Sa réflexion m'intrigue. Où veut-il en venir? Aurait-il déjà entendu parler de moi? Et dans ce cas dans quel propos?
________ - « Heu oui pourquoi?»
Pour seule réponse il m'offre un sourire sans pour autant m'éclairer d'avantage. Perplexe, je ne bouge pas et espère qu'il approfondira sa pensée mais rien. Il passe à coté de moi et me glisse doucement à l'oreille.
________ - « Je pense qu'on se reverra très vite.»
Je n'ai même pas le temps de répondre que déjà il est avalé par la foule. Ça y est, il a réussi à éveiller ma curiosité. Cette unique pensée m'assure des derniers mots qu'il a prononcé. Oui on se reverra et plus tôt que nous ne le pensions tous les deux. Dieu seul sait à quel point j'ai pu maudire cette journée.

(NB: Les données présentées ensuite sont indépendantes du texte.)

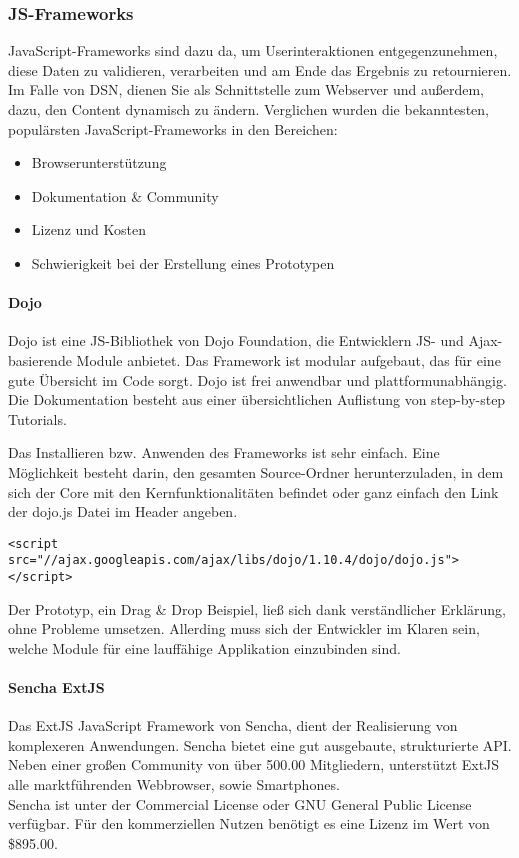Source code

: \subsubsection{JS-Frameworks}
JavaScript-Frameworks sind dazu da, um Userinteraktionen entgegenzunehmen, diese Daten zu validieren, verarbeiten und am Ende das Ergebnis zu retournieren.\\
Im Falle von DSN, dienen Sie als Schnittstelle zum Webserver und außerdem, dazu, den Content dynamisch zu ändern. Verglichen wurden die bekanntesten, populärsten JavaScript-Frameworks in den Bereichen:
\begin{itemize}
\item Browserunterstützung
\item Dokumentation \& Community
\item Lizenz und Kosten
\item Schwierigkeit bei der Erstellung eines Prototypen
\end{itemize}
\paragraph{Dojo}
Dojo ist eine JS-Bibliothek von Dojo Foundation, die Entwicklern JS- und Ajax-basierende Module anbietet. Das Framework ist modular aufgebaut, das für eine gute Übersicht im Code sorgt. Dojo ist frei anwendbar und plattformunabhängig. Die Dokumentation besteht aus einer übersichtlichen Auflistung von step-by-step Tutorials. \cite{DOJO}

Das Installieren bzw. Anwenden des Frameworks ist sehr einfach. Eine Möglichkeit besteht darin, den gesamten Source-Ordner herunterzuladen, in dem sich der Core mit den Kernfunktionalitäten befindet oder ganz einfach den Link der dojo.js Datei im Header angeben.
\begin{lstlisting}[caption={Dojo einbinden\cite{DOJODOWN}}]
<script src="//ajax.googleapis.com/ajax/libs/dojo/1.10.4/dojo/dojo.js">
</script>
\end{lstlisting}

Der Prototyp, ein Drag \& Drop Beispiel, ließ sich dank verständlicher Erklärung, ohne Probleme umsetzen. Allerding muss sich der Entwickler im Klaren sein, welche Module für eine lauffähige Applikation einzubinden sind. \cite{DOJOINFO}

\paragraph{Sencha ExtJS}
Das ExtJS JavaScript Framework von Sencha, dient der Realisierung von komplexeren Anwendungen. Sencha bietet eine gut ausgebaute, strukturierte API. Neben einer großen Community von über 500.00 Mitgliedern, unterstützt ExtJS alle marktführenden Webbrowser, sowie Smartphones.\\
Sencha ist unter der Commercial License oder GNU General Public License verfügbar. Für den kommerziellen Nutzen benötigt es eine Lizenz im Wert von \$895.00.\cite{SENCHA}

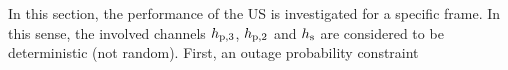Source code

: In this section, the performance of the US is investigated for a specific frame. In this sense, the involved channels $h_{\text{p,3}}$, $h_{\text{p,2}}$ and $h_{\text{s}}$ are considered to be deterministic (not random).   
First, an outage probability constraint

_____________________________________________Simultané-Pensées Analyn & Leah:
Et de dix-sept. Rouge de colère, ou peut être d'humiliation après s'être fait rembarrer par une blonde complètement défoncée, celui s'étant présenté comme « Matthew, mais Matt pour toi poupée » il y a une minute et quarante trois secondes plus tôt exactement disparait brutalement de ma vue brouillée. Après m'avoir lancé un très joli « Connasse » puant la rancune bien sûr. Mauvais perdant va.
________ - « A ton service mon choux » Lui répondis-je d'une voix mélodieuse tout en lui levant mon verre presque vide.
Un dix-huitième veut-il tenter sa chance ? Personne à l'horizon, dommage, je m'amusais bien. Je regarde devant moi. Les gens dansent, collés-serrés, à d'autres qu'ils ne connaissent même pas. Peut être qu'ils finiront ce soir dans le même lit, mais ça après tout, personne ne le sait. La musique nous détruit les tympans et les corps se déhanchent encore plus au fil des heures et au fil des bouteilles.
Journée de merde, j'ai passé une journée des plus merdiques. Sans parler d'hier soir, je ne suis pas sortie de ma chambre, je ne voulais pas affronter mes parents. Si c'était pour voir de la pitié dans les yeux de mes parents et bien non merci, je peux très bien faire sans. Alors ce matin je suis partie au boulot comme à mes habitudes et j'ai passé cette journée misérable. Maintenant me voici ici à enfiler verres sur verres histoire de me détendre un peu. J'aimerais oublier, raturer, recommencer. Mais ce n'est pas si simple. Allez, arrête de te prendre la tête Leah. Je me retourne, mets mes coudes sur le bar d'un air lassé et commence à compter sur mes doigts. Finalement, au bout de trois Jules et cinq Dave je me rends compte que j'suis bien trop bourrée pour compter les mecs de la soirée correctement. Je prends mon verre et le finit d'une traite. Je claque des doigts et le barman se ramène devant moi :
________ - « Je crois bien que tu as trop bu ma Belle, et puis tu n'en as rembarré que dix-sept, donc pas de dix-huitième verre pour toi » Me dit-il, sourire en coin collé à sa bouille d'ange.
Je lui fais signe de se rapprocher de mon doigt et me penche à son oreille :
________ - « Il faudrait tout d'même pas que je te rembarres aussi, nan ? Donc donne moi mon verre mon chéri. » Lui murmurais-je tout en me passant la langue sur ma lèvre inférieure.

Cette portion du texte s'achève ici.